:: Available data ::
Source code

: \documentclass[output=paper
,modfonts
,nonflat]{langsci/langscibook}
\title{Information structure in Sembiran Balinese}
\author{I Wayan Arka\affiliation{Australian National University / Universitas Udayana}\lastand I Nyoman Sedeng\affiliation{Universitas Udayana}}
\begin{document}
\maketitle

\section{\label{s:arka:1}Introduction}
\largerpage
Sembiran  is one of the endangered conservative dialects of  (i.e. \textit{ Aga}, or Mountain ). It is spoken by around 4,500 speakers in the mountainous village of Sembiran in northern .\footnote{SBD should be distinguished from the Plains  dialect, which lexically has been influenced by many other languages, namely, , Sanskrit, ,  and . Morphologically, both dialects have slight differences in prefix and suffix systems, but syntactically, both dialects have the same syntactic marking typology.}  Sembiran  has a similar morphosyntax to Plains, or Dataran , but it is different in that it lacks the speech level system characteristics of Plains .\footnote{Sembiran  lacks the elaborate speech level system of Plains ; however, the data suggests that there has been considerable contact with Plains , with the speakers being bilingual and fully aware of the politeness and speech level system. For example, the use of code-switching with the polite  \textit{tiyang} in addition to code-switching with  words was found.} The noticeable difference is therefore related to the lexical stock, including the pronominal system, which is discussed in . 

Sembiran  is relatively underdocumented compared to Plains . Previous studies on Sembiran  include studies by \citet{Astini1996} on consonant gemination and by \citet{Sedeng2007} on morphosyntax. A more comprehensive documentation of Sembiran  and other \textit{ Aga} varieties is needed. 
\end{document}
:::
■ What you have to do
For this exercise, copy all of the material exactly as it stands.

■ Solution to the exercise
Source code

: \documentclass[output=paper
,modfonts
,nonflat]{langsci/langscibook}
\title{Information structure in Sembiran Balinese}
\author{I Wayan Arka\affiliation{Australian National University / Universitas Udayana}\lastand I Nyoman Sedeng\affiliation{Universitas Udayana}}
\begin{document}
\maketitle

\section{\label{s:arka:1}Introduction}
\largerpage
Sembiran  is one of the endangered conservative dialects of  (i.e. \textit{ Aga}, or Mountain ). It is spoken by around 4,500 speakers in the mountainous village of Sembiran in northern .\footnote{SBD should be distinguished from the Plains  dialect, which lexically has been influenced by many other languages, namely, , Sanskrit, ,  and . Morphologically, both dialects have slight differences in prefix and suffix systems, but syntactically, both dialects have the same syntactic marking typology.}  Sembiran  has a similar morphosyntax to Plains, or Dataran , but it is different in that it lacks the speech level system characteristics of Plains .\footnote{Sembiran  lacks the elaborate speech level system of Plains ; however, the data suggests that there has been considerable contact with Plains , with the speakers being bilingual and fully aware of the politeness and speech level system. For example, the use of code-switching with the polite  \textit{tiyang} in addition to code-switching with  words was found.} The noticeable difference is therefore related to the lexical stock, including the pronominal system, which is discussed in . 

Sembiran  is relatively underdocumented compared to Plains . Previous studies on Sembiran  include studies by \citet{Astini1996} on consonant gemination and by \citet{Sedeng2007} on morphosyntax. A more comprehensive documentation of Sembiran  and other \textit{ Aga} varieties is needed. 
\end{document}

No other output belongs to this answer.